◆ **The task**
Below are records to repeat exactly; copy them without the pictures.

** Opening Source material block **

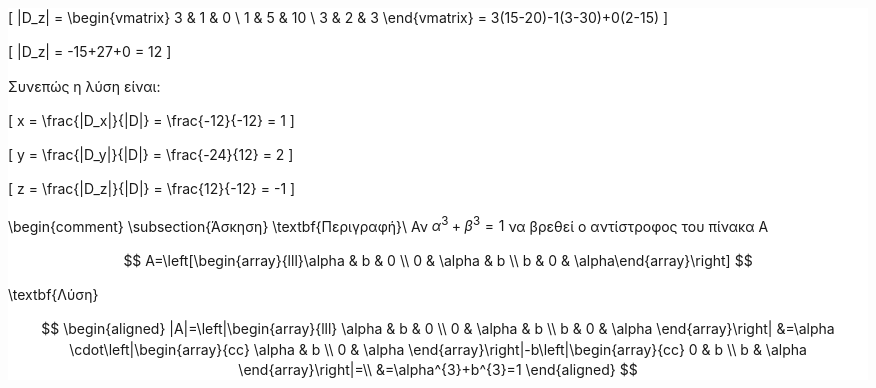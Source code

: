 \[
|D_z| = \begin{vmatrix}
    3 & 1 & 0 \\
    1 & 5 & 10 \\
    3 & 2 & 3
\end{vmatrix}
= 3(15-20)-1(3-30)+0(2-15)
\]

\[
|D_z| = -15+27+0 = 12
\]

Συνεπώς η λύση είναι:

\[
x = \frac{|D_x|}{|D|} = \frac{-12}{-12} = 1
\]

\[
y = \frac{|D_y|}{|D|} = \frac{-24}{12} = 2
\]

\[
z = \frac{|D_z|}{|D|} = \frac{12}{-12} = -1
\]

\begin{comment}
\subsection{Άσκηση}
\textbf{Περιγραφή}\\
Αν $\alpha^3 + \beta^3=1$ να βρεθεί ο αντίστροφος του πίνακα Α

$$
A=\left[\begin{array}{lll}\alpha & b & 0 \\ 0 & \alpha & b \\ b & 0 & \alpha\end{array}\right]
$$

\textbf{Λύση}

$$
\begin{aligned}
|A|=\left|\begin{array}{lll}
\alpha & b & 0 \\
0 & \alpha & b \\
b & 0 & \alpha
\end{array}\right| &=\alpha \cdot\left|\begin{array}{cc}
\alpha & b \\
0 & \alpha
\end{array}\right|-b\left|\begin{array}{cc}
0 & b \\
b & \alpha
\end{array}\right|=\\
&=\alpha^{3}+b^{3}=1
\end{aligned}
$$
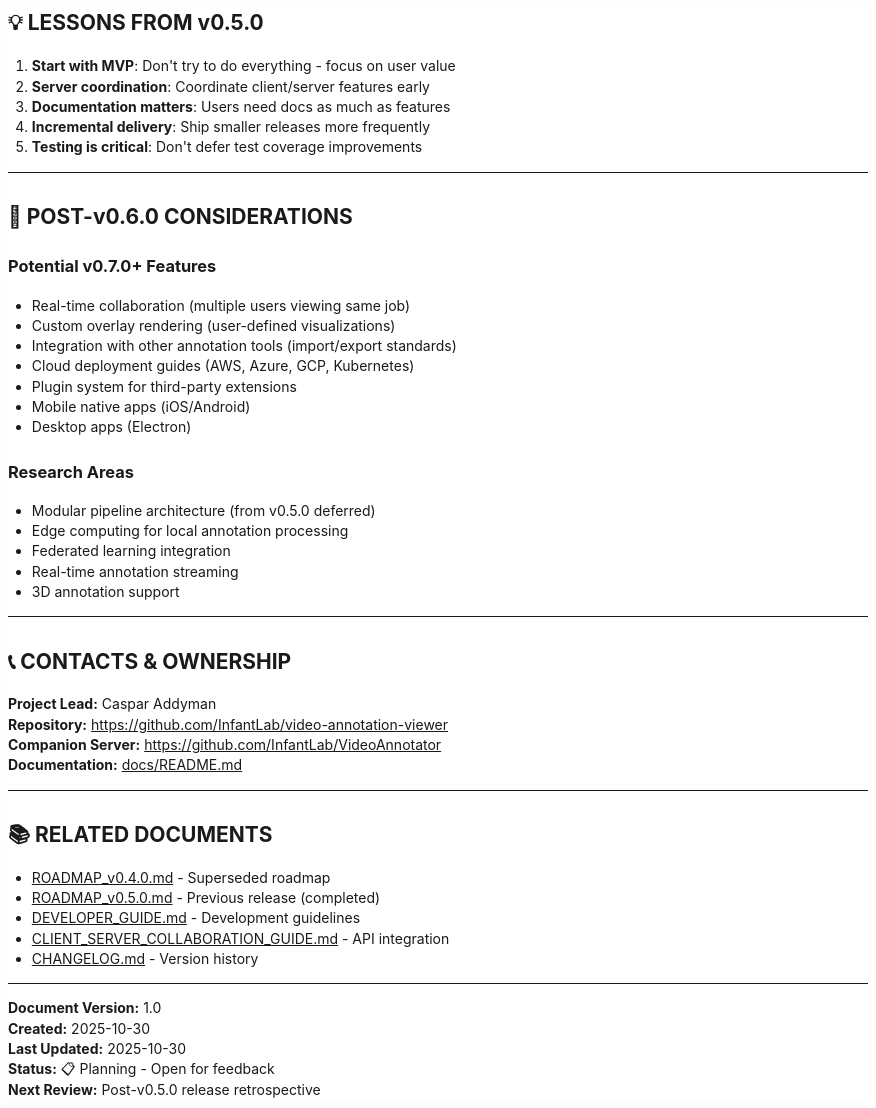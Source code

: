 
## 💡 **LESSONS FROM v0.5.0**

1. **Start with MVP**: Don't try to do everything - focus on user value
2. **Server coordination**: Coordinate client/server features early
3. **Documentation matters**: Users need docs as much as features
4. **Incremental delivery**: Ship smaller releases more frequently
5. **Testing is critical**: Don't defer test coverage improvements

---

## 🚀 **POST-v0.6.0 CONSIDERATIONS**

### **Potential v0.7.0+ Features**
- Real-time collaboration (multiple users viewing same job)
- Custom overlay rendering (user-defined visualizations)
- Integration with other annotation tools (import/export standards)
- Cloud deployment guides (AWS, Azure, GCP, Kubernetes)
- Plugin system for third-party extensions
- Mobile native apps (iOS/Android)
- Desktop apps (Electron)

### **Research Areas**
- Modular pipeline architecture (from v0.5.0 deferred)
- Edge computing for local annotation processing
- Federated learning integration
- Real-time annotation streaming
- 3D annotation support

---

## 📞 **CONTACTS & OWNERSHIP**

**Project Lead:** Caspar Addyman  
**Repository:** https://github.com/InfantLab/video-annotation-viewer  
**Companion Server:** https://github.com/InfantLab/VideoAnnotator  
**Documentation:** [docs/README.md](../README.md)

---

## 📚 **RELATED DOCUMENTS**

- [ROADMAP_v0.4.0.md](./ROADMAP_v0.4.0.md) - Superseded roadmap
- [ROADMAP_v0.5.0.md](./ROADMAP_v0.5.0.md) - Previous release (completed)
- [DEVELOPER_GUIDE.md](../DEVELOPER_GUIDE.md) - Development guidelines
- [CLIENT_SERVER_COLLABORATION_GUIDE.md](../CLIENT_SERVER_COLLABORATION_GUIDE.md) - API integration
- [CHANGELOG.md](../../CHANGELOG.md) - Version history

---

**Document Version:** 1.0  
**Created:** 2025-10-30  
**Last Updated:** 2025-10-30  
**Status:** 📋 Planning - Open for feedback  
**Next Review:** Post-v0.5.0 release retrospective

** Closing Source material block **

◆ **Solution for this exercise**
Source code

: \[
|D_z| = \begin{vmatrix}
    3 & 1 & 0 \\
    1 & 5 & 10 \\
    3 & 2 & 3
\end{vmatrix}
= 3(15-20)-1(3-30)+0(2-15)
\]

\[
|D_z| = -15+27+0 = 12
\]

Συνεπώς η λύση είναι:

\[
x = \frac{|D_x|}{|D|} = \frac{-12}{-12} = 1
\]

\[
y = \frac{|D_y|}{|D|} = \frac{-24}{12} = 2
\]

\[
z = \frac{|D_z|}{|D|} = \frac{12}{-12} = -1
\]

\begin{comment}
\subsection{Άσκηση}
\textbf{Περιγραφή}\\
Αν $\alpha^3 + \beta^3=1$ να βρεθεί ο αντίστροφος του πίνακα Α

$$
A=\left[\begin{array}{lll}\alpha & b & 0 \\ 0 & \alpha & b \\ b & 0 & \alpha\end{array}\right]
$$

\textbf{Λύση}

$$
\begin{aligned}
|A|=\left|\begin{array}{lll}
\alpha & b & 0 \\
0 & \alpha & b \\
b & 0 & \alpha
\end{array}\right| &=\alpha \cdot\left|\begin{array}{cc}
\alpha & b \\
0 & \alpha
\end{array}\right|-b\left|\begin{array}{cc}
0 & b \\
b & \alpha
\end{array}\right|=\\
&=\alpha^{3}+b^{3}=1
\end{aligned}
$$
Source code

: 
## 💡 **LESSONS FROM v0.5.0**

1. **Start with MVP**: Don't try to do everything - focus on user value
2. **Server coordination**: Coordinate client/server features early
3. **Documentation matters**: Users need docs as much as features
4. **Incremental delivery**: Ship smaller releases more frequently
5. **Testing is critical**: Don't defer test coverage improvements

---

## 🚀 **POST-v0.6.0 CONSIDERATIONS**

### **Potential v0.7.0+ Features**
- Real-time collaboration (multiple users viewing same job)
- Custom overlay rendering (user-defined visualizations)
- Integration with other annotation tools (import/export standards)
- Cloud deployment guides (AWS, Azure, GCP, Kubernetes)
- Plugin system for third-party extensions
- Mobile native apps (iOS/Android)
- Desktop apps (Electron)

### **Research Areas**
- Modular pipeline architecture (from v0.5.0 deferred)
- Edge computing for local annotation processing
- Federated learning integration
- Real-time annotation streaming
- 3D annotation support

---

## 📞 **CONTACTS & OWNERSHIP**

**Project Lead:** Caspar Addyman  
**Repository:** https://github.com/InfantLab/video-annotation-viewer  
**Companion Server:** https://github.com/InfantLab/VideoAnnotator  
**Documentation:** [docs/README.md](../README.md)

---

## 📚 **RELATED DOCUMENTS**

- [ROADMAP_v0.4.0.md](./ROADMAP_v0.4.0.md) - Superseded roadmap
- [ROADMAP_v0.5.0.md](./ROADMAP_v0.5.0.md) - Previous release (completed)
- [DEVELOPER_GUIDE.md](../DEVELOPER_GUIDE.md) - Development guidelines
- [CLIENT_SERVER_COLLABORATION_GUIDE.md](../CLIENT_SERVER_COLLABORATION_GUIDE.md) - API integration
- [CHANGELOG.md](../../CHANGELOG.md) - Version history

---

**Document Version:** 1.0  
**Created:** 2025-10-30  
**Last Updated:** 2025-10-30  
**Status:** 📋 Planning - Open for feedback  
**Next Review:** Post-v0.5.0 release retrospective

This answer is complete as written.